地方移住の支援制度として具体的な例を少しだけご紹介してみます。
起業・創業支援【長崎県平戸市】
鎖国前はポルトガルやオランダなどとの対外貿易の中心地でザビエルがキリスト教の布教を始めた場所として知られている歴史のある街として知られています。
自治体:長崎県平戸市
名称:ものづくり創業支援事業補助金
支援内容:製造業・情報通信業は500万円を限度として対象経費の補助/卸売業・小売業(無店舗小売業を除く)・宿泊業・飲食業・サービス業などは100万円を限度として対象経費の補助
お問い合わせ:産業振興部・商工物産課
http://www.city.hirado.nagasaki.jp/kurashi/industry/index.html
住宅購入補助金【山梨県市川三郷町】
甲府盆地の最南端に位置し駿河と甲斐を結ぶ重要な水路であった富士川の源流となる笛吹川、釜無川が合流する町です。
自治体:山梨県市川三郷町
名称:若者定住促進住宅補助金
支援内容:夫婦いずれかが40歳以下で町内に定住を目的として住宅を購入した場合に最高100万円の補助
お問い合わせ:企画防災課・企画係
子育て支援【徳島県つるぎ町】
各種の移住支援策が充実しているゆったりとした里山の町ですが特に子育て対策が充実しています。
自治体:徳島県つるぎ町
名称:つるぎ町出生祝金
支援内容:つるぎ町に住民登録をしていて出産日以降も引き続き居住することが条件で第1子3万円、第2子5万円、第3子10万円、第4子20万円、第5子30万円、第6子以上50万円が支給されます。
お問い合わせ:福祉課
移住お試し体験【北海道鶴居村】
特別天然記念物の丹頂鶴の繁殖地としても有名な釧路湿原を始め雄大な自然が豊富でありながら、釧路空港まで約40キロとアクセスが良い村です。
自治体:北海道鶴居村
名称:移住体験住宅
支援内容:夏季(5~10月)月額75,000円、冬季(11~4月)月額90,000円で水道光熱費込み・家電製品付き・インターネット完備の1LDK住宅に体験移住できるプログラムです。
お問い合わせ:役場企画財政課企画調整係
http://www.vill.tsurui.lg.jp/kurashi/jyutaku/tsuruinisumu/tsuruinisumu_06.html
まとめ
空き家バンクという制度は多くの市町村で実施していますが、これは空き家を有効活用するために移住・定住希望者に物件を紹介する施策で、ある市町村のサイトに掲載されていた物件にはこんなものがありました。
床延面積45坪の二階建て、車庫3台に家庭菜園ビニールハウス付きで家賃5万円
東京なら家賃○○万円ですかね。
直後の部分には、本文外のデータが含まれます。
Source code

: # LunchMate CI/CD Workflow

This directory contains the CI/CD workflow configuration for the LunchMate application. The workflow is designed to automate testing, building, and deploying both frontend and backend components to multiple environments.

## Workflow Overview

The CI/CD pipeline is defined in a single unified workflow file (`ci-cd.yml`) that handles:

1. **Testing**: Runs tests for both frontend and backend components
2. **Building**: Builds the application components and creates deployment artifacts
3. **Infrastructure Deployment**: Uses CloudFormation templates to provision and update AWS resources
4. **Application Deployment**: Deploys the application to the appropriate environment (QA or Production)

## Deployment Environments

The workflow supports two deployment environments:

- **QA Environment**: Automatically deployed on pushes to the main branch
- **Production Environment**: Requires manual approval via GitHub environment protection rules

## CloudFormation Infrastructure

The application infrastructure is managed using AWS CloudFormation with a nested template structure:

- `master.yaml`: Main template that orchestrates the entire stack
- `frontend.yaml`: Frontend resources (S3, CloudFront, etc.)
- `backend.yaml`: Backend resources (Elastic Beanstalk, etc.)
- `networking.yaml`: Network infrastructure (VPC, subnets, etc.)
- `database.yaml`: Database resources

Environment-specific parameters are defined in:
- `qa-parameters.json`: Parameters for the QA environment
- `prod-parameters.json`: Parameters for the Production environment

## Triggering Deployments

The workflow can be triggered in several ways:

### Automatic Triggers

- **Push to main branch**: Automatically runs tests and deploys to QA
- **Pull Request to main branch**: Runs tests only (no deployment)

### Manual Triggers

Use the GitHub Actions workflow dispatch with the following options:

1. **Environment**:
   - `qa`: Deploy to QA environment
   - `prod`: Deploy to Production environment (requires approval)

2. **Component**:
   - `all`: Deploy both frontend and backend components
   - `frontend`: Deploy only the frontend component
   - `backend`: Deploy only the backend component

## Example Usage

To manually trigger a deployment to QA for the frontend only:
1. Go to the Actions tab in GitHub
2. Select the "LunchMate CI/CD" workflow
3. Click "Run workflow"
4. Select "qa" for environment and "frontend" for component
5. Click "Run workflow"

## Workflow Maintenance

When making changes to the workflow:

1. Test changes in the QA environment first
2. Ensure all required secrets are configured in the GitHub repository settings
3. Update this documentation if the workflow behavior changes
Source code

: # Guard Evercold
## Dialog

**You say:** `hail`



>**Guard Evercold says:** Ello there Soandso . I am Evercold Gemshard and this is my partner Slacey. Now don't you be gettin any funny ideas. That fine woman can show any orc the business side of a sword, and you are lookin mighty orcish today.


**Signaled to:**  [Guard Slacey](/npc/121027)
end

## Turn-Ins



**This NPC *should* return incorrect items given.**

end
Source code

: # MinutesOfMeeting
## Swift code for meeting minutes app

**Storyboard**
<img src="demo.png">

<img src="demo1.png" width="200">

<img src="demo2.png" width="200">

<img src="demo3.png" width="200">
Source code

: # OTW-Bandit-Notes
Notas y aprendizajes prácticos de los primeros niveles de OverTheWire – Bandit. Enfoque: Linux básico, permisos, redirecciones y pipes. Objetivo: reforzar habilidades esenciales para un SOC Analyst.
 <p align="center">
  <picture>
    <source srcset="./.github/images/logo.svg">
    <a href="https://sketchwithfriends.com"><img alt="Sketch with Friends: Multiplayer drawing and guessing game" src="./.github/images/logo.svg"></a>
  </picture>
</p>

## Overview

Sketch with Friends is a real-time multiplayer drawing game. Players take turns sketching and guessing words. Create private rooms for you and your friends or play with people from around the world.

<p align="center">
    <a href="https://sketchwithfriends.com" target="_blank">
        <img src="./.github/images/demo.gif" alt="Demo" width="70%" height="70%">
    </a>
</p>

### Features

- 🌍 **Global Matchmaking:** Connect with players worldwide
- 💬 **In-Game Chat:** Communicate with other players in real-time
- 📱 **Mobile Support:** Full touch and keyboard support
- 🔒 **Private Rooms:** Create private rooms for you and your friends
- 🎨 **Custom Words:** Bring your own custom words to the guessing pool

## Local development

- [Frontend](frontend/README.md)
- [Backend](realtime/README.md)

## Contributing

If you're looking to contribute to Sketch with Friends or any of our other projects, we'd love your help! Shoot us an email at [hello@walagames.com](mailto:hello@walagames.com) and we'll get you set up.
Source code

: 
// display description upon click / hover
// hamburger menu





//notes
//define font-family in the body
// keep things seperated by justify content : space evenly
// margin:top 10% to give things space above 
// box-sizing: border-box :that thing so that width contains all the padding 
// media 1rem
あなたなら、ここで何をしますか。通信技術の発達、LCCの出現により首都圏と地方都市の距離のギャップはかなり縮んだと思いますので、クラウドソーシングやECサイトの運営などベンチャーを立ち上げる拠点にしても良し、豊かな自然環境・無農薬で子供を伸び伸びと育てるも良し、リタイア後にホビールームを作り趣味に没頭するも良しとワクワクしますね。
日本の首都である東京に様々なリソースが集中することは避けられないことなのだと思いますが、やりたいことを見つけたら後はちょっとした意志があれば居住地はどこでも好きな地域を選択し、利用でる支援制度があればフルに活用して人生の旅を最大限に楽しみましょう。
何もそこを終の棲家にするとか、骨を埋める覚悟でとか、今まで大事に思ってきたことを捨てて引っ越すような堅苦しいことを提案しているのではありません。移住は人生という一度しかない旅をもっと充実させるための一つの手段です。